Whether the dreaded “bugs” collecting coins in the West, or Hindu families buying gifts and temple donations, the traditional gold buyers tend to want more when prices fall, and vice versa. The people whose money counts are instead those who buy gold because it isn’t anything else. Not stocks, not bonds. Something else.
These gold buyers (and sellers) bring truly fresh money to market, chasing prices higher (or lower) because of what’s happening to stuff which isn’t gold. Because gold itself, of course, doesn’t do anything. It doesn’t even rust. So the appeal for this far larger, lumpier flow of money starts with the world outside the gold market. Which gives these flows far greater impact than the consumer demand of gold’s consistent buyers.
Witness the loss of India, former world No.1, in mid-2013 for instance. Driven by religious, cultural and social forces running back to pre-Roman times, Indian households were on track for a record year as prices slumped last spring. Because prices were slumping.
India’s huge call on physical gold then got cut off from the world market after the government imposed strict anti-import rules, aimed at reducing India’s massive current account deficit. Yet with the world’s No.1 buyers’ locked out of the market, the back-half of 2013 then saw sideways price action overall. Gold ended December back where it was at the end of June, which was when India’s import restrictions (effectively a ban) really got started.
Now, just as the loss of India failed to pull prices lower (it was locked out of new imports ahead of and during Diwali, its own peak demand season in the autumn), so China’s New Year surge won’t reverse much of last year’s slump. Not yet. Money managers in the developed West continue to drive, moving prices by pouring in cash (or sucking it out) that would otherwise go into other, financial assets.
Remember, last year’s crash was all done by midsummer and 70% of the 550 tonnes of gold shed from the biggest ETF, the New York-listed SDPR Gold Trust (GLD), was gone by end-June. By then, speculators in US gold futures and options had slashed their net bullish position by four-fifths, cutting it to what proved the low for 2013, equal to barely 100 tonnes.
What might give China’s demand to buy gold a little more impact on prices? Analysts are split right now. Commerzbank calls the role played by China “make or break” for gold in 2014. Barclays notes that when Asia’s physical consumers are the market’s major focus, prices will be flat to falling.

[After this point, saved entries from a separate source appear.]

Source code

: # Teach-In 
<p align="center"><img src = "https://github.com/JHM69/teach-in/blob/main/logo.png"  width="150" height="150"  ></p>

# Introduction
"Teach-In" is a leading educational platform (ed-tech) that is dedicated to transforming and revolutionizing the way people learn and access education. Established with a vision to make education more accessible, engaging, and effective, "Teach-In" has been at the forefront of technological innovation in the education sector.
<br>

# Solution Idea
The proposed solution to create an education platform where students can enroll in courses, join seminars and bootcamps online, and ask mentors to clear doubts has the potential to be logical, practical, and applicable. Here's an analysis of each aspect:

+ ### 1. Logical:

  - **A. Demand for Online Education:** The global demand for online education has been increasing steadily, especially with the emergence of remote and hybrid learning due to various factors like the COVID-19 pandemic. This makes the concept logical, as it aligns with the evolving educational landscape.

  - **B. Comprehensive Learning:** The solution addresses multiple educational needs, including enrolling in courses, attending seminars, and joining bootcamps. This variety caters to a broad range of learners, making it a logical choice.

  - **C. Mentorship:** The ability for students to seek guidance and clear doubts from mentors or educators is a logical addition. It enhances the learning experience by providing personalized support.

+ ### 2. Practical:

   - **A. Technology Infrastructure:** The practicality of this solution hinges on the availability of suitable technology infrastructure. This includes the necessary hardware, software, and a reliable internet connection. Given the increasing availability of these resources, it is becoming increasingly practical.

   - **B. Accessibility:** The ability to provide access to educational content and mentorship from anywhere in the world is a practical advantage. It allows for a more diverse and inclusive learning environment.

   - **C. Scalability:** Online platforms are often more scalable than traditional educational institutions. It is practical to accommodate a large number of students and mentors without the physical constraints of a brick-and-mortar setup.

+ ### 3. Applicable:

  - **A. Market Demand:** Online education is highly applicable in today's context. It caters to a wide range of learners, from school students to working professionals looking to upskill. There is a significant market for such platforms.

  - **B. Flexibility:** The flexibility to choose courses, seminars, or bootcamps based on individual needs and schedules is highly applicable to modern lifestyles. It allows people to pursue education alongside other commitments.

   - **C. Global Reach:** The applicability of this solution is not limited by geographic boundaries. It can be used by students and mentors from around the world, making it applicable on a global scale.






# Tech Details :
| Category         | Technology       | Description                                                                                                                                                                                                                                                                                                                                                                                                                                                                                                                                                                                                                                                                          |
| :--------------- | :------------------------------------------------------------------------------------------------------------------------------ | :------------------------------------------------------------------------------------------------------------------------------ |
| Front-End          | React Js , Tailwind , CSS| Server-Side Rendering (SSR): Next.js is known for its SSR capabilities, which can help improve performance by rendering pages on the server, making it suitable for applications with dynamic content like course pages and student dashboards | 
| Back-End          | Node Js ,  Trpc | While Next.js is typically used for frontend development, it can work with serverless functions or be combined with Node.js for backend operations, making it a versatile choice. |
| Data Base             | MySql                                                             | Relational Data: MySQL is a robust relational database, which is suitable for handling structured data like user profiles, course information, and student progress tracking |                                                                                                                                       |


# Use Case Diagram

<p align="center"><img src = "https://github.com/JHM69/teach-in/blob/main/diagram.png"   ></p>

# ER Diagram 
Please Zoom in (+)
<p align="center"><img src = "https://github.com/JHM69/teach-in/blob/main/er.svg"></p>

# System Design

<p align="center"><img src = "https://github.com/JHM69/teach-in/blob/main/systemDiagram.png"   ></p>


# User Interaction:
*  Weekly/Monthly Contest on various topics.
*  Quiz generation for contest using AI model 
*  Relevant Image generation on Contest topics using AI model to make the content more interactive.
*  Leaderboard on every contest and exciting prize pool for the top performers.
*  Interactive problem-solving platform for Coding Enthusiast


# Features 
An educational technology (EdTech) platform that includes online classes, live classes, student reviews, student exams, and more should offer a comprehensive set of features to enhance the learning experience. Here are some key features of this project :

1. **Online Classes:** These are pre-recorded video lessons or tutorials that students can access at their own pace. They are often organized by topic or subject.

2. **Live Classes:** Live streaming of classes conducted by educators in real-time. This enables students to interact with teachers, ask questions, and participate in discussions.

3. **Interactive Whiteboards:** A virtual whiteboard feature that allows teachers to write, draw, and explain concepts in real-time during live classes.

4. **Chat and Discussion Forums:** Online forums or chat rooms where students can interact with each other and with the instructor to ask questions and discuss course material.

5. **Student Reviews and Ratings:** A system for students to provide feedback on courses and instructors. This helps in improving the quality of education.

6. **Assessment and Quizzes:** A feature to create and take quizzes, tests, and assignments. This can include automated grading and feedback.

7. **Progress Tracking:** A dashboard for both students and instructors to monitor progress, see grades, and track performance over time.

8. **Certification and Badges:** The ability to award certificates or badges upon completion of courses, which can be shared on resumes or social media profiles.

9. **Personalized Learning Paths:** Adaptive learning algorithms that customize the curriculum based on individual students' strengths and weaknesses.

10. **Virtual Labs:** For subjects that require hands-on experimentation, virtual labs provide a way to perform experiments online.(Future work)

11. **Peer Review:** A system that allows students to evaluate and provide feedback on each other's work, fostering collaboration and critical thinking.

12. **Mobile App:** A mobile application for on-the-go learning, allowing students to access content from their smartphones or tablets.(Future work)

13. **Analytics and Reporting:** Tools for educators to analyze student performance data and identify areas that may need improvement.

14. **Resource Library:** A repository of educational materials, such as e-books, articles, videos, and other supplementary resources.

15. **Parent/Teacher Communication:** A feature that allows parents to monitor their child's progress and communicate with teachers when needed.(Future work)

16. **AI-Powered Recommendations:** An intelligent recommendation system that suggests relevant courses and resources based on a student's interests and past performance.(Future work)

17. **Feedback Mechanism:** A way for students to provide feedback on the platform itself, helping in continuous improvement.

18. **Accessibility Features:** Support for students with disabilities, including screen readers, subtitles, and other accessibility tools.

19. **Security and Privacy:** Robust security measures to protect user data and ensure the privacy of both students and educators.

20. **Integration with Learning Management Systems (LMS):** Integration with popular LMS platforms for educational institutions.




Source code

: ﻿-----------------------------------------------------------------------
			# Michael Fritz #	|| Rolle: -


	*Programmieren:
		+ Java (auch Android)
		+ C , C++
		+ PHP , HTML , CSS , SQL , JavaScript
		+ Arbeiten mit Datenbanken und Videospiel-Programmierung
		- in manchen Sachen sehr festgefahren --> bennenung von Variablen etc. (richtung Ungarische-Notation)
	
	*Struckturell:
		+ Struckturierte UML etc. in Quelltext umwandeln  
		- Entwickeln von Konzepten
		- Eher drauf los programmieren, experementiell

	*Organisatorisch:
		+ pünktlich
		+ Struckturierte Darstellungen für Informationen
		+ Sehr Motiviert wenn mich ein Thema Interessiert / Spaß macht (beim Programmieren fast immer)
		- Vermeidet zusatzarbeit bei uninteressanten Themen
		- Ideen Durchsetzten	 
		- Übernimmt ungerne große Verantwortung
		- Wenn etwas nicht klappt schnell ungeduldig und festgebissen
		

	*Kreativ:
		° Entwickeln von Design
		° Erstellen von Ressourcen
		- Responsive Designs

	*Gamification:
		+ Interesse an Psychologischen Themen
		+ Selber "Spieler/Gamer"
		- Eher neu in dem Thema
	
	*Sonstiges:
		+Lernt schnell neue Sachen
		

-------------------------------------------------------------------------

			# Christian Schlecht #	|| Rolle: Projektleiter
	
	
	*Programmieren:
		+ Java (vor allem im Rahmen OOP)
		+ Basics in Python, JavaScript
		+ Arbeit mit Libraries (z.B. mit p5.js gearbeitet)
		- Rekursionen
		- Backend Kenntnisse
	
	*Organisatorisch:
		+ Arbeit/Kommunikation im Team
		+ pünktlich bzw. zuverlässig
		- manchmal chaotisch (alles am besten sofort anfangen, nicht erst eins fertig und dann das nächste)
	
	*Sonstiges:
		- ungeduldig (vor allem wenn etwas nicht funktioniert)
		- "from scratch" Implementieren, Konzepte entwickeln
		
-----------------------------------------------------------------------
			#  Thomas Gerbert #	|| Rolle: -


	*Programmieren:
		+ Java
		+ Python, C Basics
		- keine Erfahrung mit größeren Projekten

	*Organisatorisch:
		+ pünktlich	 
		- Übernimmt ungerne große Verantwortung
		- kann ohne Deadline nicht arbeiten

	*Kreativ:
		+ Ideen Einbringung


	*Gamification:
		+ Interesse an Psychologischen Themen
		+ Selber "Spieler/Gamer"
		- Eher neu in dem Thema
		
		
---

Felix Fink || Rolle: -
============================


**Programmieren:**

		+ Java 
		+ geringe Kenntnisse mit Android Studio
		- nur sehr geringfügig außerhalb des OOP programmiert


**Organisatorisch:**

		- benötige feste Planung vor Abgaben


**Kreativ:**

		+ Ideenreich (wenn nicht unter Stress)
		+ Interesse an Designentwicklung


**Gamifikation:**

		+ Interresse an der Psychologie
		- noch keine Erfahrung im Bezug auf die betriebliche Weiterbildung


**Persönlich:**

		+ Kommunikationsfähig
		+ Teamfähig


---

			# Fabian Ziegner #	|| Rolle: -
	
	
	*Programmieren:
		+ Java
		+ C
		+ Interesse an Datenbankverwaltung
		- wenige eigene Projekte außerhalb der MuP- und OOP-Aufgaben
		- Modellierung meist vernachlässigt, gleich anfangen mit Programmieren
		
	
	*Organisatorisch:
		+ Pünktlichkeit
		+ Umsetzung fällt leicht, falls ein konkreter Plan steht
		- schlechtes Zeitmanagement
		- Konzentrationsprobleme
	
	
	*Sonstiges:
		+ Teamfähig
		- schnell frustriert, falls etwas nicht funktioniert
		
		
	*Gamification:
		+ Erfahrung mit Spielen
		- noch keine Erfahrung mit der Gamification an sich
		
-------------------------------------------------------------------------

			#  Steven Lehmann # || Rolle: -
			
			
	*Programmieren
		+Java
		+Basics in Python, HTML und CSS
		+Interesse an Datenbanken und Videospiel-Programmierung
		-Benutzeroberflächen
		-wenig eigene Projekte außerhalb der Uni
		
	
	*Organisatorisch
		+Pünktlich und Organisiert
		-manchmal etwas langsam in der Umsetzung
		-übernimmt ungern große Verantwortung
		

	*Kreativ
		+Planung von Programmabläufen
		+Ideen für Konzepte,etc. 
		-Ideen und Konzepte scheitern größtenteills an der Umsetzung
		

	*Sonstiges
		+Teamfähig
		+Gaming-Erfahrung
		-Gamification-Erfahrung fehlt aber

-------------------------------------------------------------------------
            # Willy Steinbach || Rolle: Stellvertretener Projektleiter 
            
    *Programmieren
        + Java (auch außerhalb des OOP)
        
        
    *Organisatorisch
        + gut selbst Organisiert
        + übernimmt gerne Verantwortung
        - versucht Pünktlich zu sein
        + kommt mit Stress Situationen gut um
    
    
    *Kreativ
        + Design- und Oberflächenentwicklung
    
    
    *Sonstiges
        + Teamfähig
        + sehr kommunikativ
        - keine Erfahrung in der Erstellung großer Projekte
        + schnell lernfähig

But with Western money managers cutting their interest in gold to levels last seen at the bottom of the previous 20-year bear market, the sheer weight of China’s wealth might start to count. After all, per head of the population, the world’s second-largest economy creates GDP more than four times the size of India’s, the former gold No.1. Sure, it’s a fraction of US economic output per capita, a mere 11.8% in 2012. But that’s up from 8.0% three years before, and sharply higher from 3.2% a decade ago.
What’s more, China’s fast-growing middle-class is set to enjoy a new, broader range of financial services products to choose from. Late 2013′s third plenum of the current politburo made “market-based reform” a top priority.
Some gold analysts think wider financial choices mean Chinese investors and households will buy less gold. That’s only a guess (and substitution long forecast by analysts for India‘s gold buyers failed to show up during the last decade). But more choice would most certainly mean fewer Chinese buyers accumulate gold for its own sake. Instead, they would now choose to buy, sell or ignore it because of what they expect will happen to other, financial asset classes. Which is the kind of gold investing, rather than consumer grazing, which actually impacts price.